But as Issa Hassan Sesay, Morris Kallon
and Augustine Gbao listened to the 18 counts of crimes against humanity
against them, the prosecution made reference to three more powerful
men at the heart of the RUF's terror campaign during the 1990's
who are now beyond the court's reach.
Foday Sankoh, the founder and historic
leader of the RUF died in prison last year, Sam Bockarie, his top
military commander was killed in a hail of bullets while fighting
as a mercenary in Liberia and former Liberian president Charles
Taylor, who supplied the rebel movement with guns and ammunition
in return for smuggled diamonds, has been granted political asylum
in Nigeria.
"Throughout this war crimes trial...
the phantoms of the deceased indictees Foday Sankoh and Samuel Bockarie
will be ever present in this hall of justice," David Crane,
the Special Court's chief prosecutor said as the trial of those
deemed most responsible for the RUF's atrocities during the 1991-2001
civil war opened in Freetown.
Sankoh, who had become senile, died
in custody in July 2003, and Bockarie, his right-hand man, widely
known by his nickname Mosquito, was killed in Liberia two months
earlier.
Crane also launched a thinly-veiled
attack on the international community for failing to deliver Taylor
to Sierra Leone to stand trial.
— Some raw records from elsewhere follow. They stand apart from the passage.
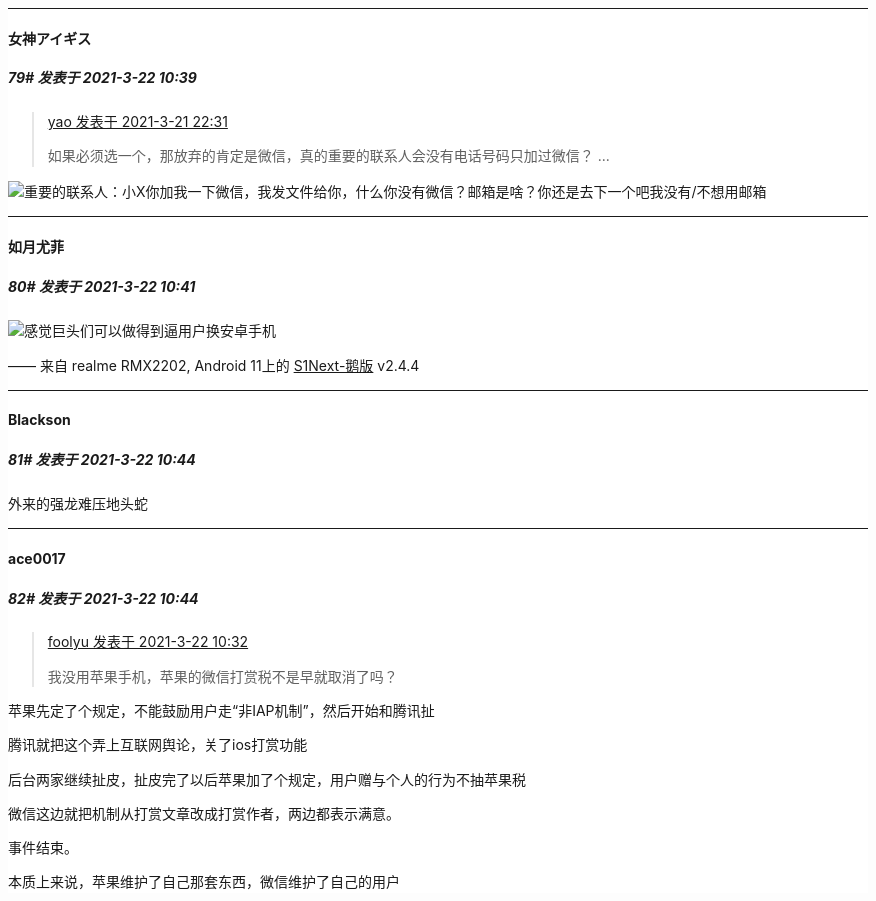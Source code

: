 
-----

####  女神アイギス  
##### 79#       发表于 2021-3-22 10:39


<blockquote><a href="httphttps://bbs.saraba1st.com/2b/forum.php?mod=redirect&amp;goto=findpost&amp;pid=50694626&amp;ptid=1994273" target="_blank">yao 发表于 2021-3-21 22:31</a>

如果必须选一个，那放弃的肯定是微信，真的重要的联系人会没有电话号码只加过微信？ ...</blockquote>
<img src="https://static.saraba1st.com/image/smiley/face2017/001.png" referrerpolicy="no-referrer">重要的联系人：小X你加我一下微信，我发文件给你，什么你没有微信？邮箱是啥？你还是去下一个吧我没有/不想用邮箱


-----

####  如月尤菲  
##### 80#       发表于 2021-3-22 10:41


<img src="https://static.saraba1st.com/image/smiley/face2017/015.png" referrerpolicy="no-referrer">感觉巨头们可以做得到逼用户换安卓手机

—— 来自 realme RMX2202, Android 11上的 [S1Next-鹅版](https://github.com/ykrank/S1-Next/releases) v2.4.4


-----

####  Blackson  
##### 81#       发表于 2021-3-22 10:44


外来的强龙难压地头蛇


-----

####  ace0017  
##### 82#       发表于 2021-3-22 10:44


<blockquote><a href="httphttps://bbs.saraba1st.com/2b/forum.php?mod=redirect&amp;goto=findpost&amp;pid=50697420&amp;ptid=1994273" target="_blank">foolyu 发表于 2021-3-22 10:32</a>

我没用苹果手机，苹果的微信打赏税不是早就取消了吗？</blockquote>
苹果先定了个规定，不能鼓励用户走“非IAP机制”，然后开始和腾讯扯


腾讯就把这个弄上互联网舆论，关了ios打赏功能


后台两家继续扯皮，扯皮完了以后苹果加了个规定，用户赠与个人的行为不抽苹果税


微信这边就把机制从打赏文章改成打赏作者，两边都表示满意。


事件结束。


本质上来说，苹果维护了自己那套东西，微信维护了自己的用户
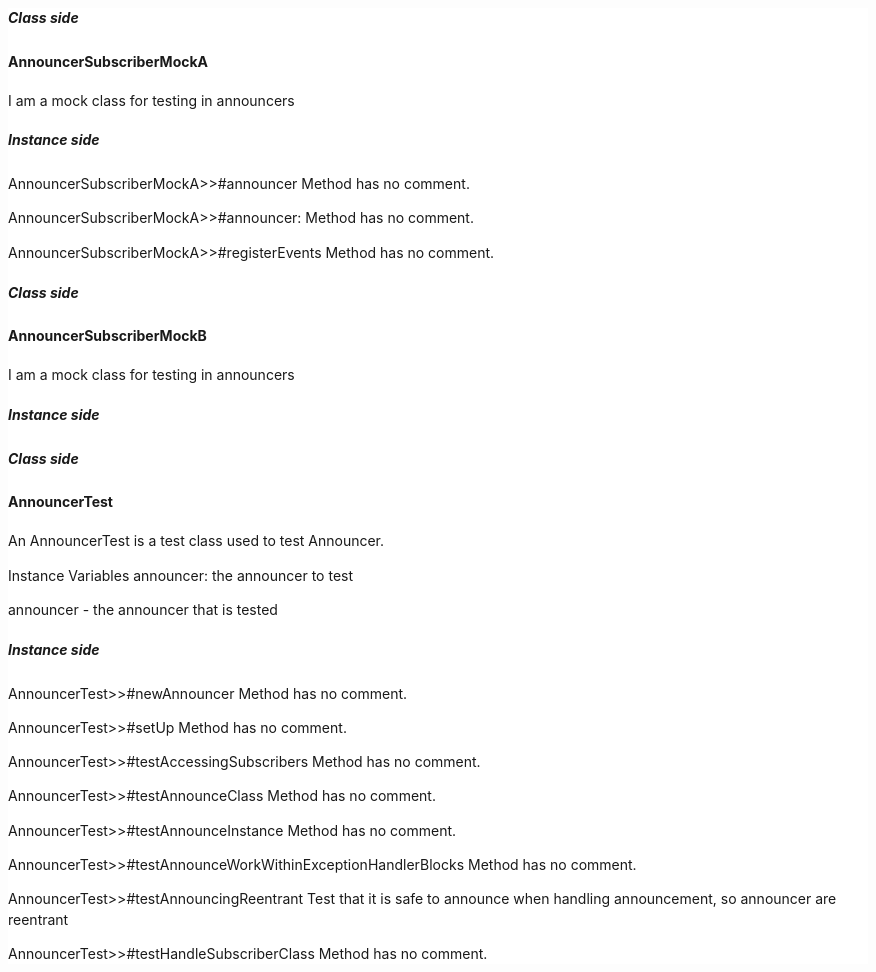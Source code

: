 
##### Class side
#### AnnouncerSubscriberMockA
I am a mock class for testing in announcers
##### Instance side
AnnouncerSubscriberMockA>>#announcer
Method has no comment.

AnnouncerSubscriberMockA>>#announcer:
Method has no comment.

AnnouncerSubscriberMockA>>#registerEvents
Method has no comment.


##### Class side
#### AnnouncerSubscriberMockB
I am a mock class for testing in announcers
##### Instance side
##### Class side
#### AnnouncerTest
An AnnouncerTest is a test class used to test Announcer.

Instance Variables
	announcer:		<Announcer>  the announcer to test

announcer
	- the announcer that is tested

##### Instance side
AnnouncerTest>>#newAnnouncer
Method has no comment.

AnnouncerTest>>#setUp
Method has no comment.

AnnouncerTest>>#testAccessingSubscribers
Method has no comment.

AnnouncerTest>>#testAnnounceClass
Method has no comment.

AnnouncerTest>>#testAnnounceInstance
Method has no comment.

AnnouncerTest>>#testAnnounceWorkWithinExceptionHandlerBlocks
Method has no comment.

AnnouncerTest>>#testAnnouncingReentrant
Test that it is safe to announce when handling announcement,
	so announcer are reentrant

AnnouncerTest>>#testHandleSubscriberClass
Method has no comment.
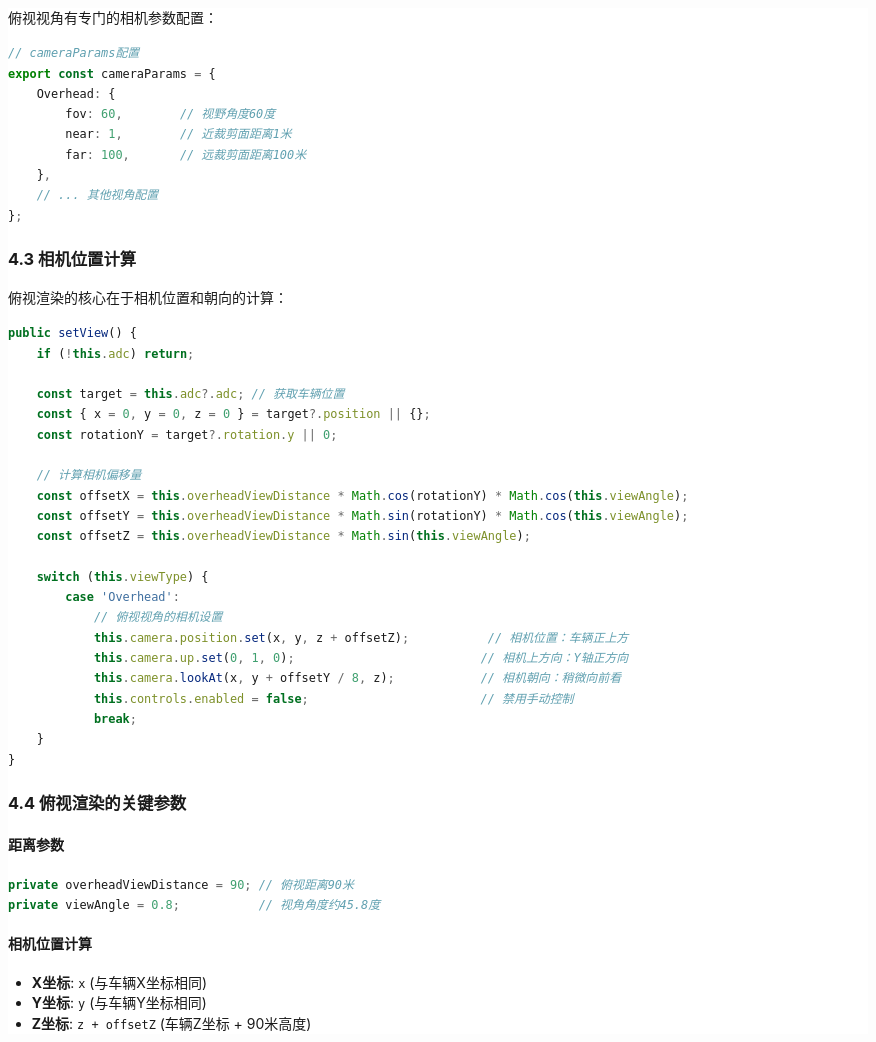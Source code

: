 俯视视角有专门的相机参数配置：

```typescript
// cameraParams配置
export const cameraParams = {
    Overhead: {
        fov: 60,        // 视野角度60度
        near: 1,        // 近裁剪面距离1米
        far: 100,       // 远裁剪面距离100米
    },
    // ... 其他视角配置
};
```

### 4.3 相机位置计算

俯视渲染的核心在于相机位置和朝向的计算：

```typescript
public setView() {
    if (!this.adc) return;
    
    const target = this.adc?.adc; // 获取车辆位置
    const { x = 0, y = 0, z = 0 } = target?.position || {};
    const rotationY = target?.rotation.y || 0;
    
    // 计算相机偏移量
    const offsetX = this.overheadViewDistance * Math.cos(rotationY) * Math.cos(this.viewAngle);
    const offsetY = this.overheadViewDistance * Math.sin(rotationY) * Math.cos(this.viewAngle);
    const offsetZ = this.overheadViewDistance * Math.sin(this.viewAngle);
    
    switch (this.viewType) {
        case 'Overhead':
            // 俯视视角的相机设置
            this.camera.position.set(x, y, z + offsetZ);           // 相机位置：车辆正上方
            this.camera.up.set(0, 1, 0);                          // 相机上方向：Y轴正方向
            this.camera.lookAt(x, y + offsetY / 8, z);            // 相机朝向：稍微向前看
            this.controls.enabled = false;                        // 禁用手动控制
            break;
    }
}
```

### 4.4 俯视渲染的关键参数

#### **距离参数**
```typescript
private overheadViewDistance = 90; // 俯视距离90米
private viewAngle = 0.8;           // 视角角度约45.8度
```

#### **相机位置计算**
- **X坐标**: `x` (与车辆X坐标相同)
- **Y坐标**: `y` (与车辆Y坐标相同)  
- **Z坐标**: `z + offsetZ` (车辆Z坐标 + 90米高度)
The former Liberian warlord was
forced to quit his own country in August last year as rebel forces
advanced into the capital and now lives in exile in Nigeria.
"Charles Taylor would be sitting
next to these accused war criminals today had he been turned over
to this tribunal for a fair trial," Crane, an American lawyer
who formerly worked for the Pentagon, said in his opening statement.
The three RUF defendants in court on
Monday trooped jauntily into the newly-built trial chamber. Gbao,
the RUF's Overall Security Commander, and Battle Field Commander
Sesay smiled broadly as the prosecution outlined its case.
Kallon, who was also a Battle Field
Commander, appeared more intent on following a translation of court
proceedings on his headphones.
"Our evidence will show time and
time again that these indictees criminally gutted an entire nation,"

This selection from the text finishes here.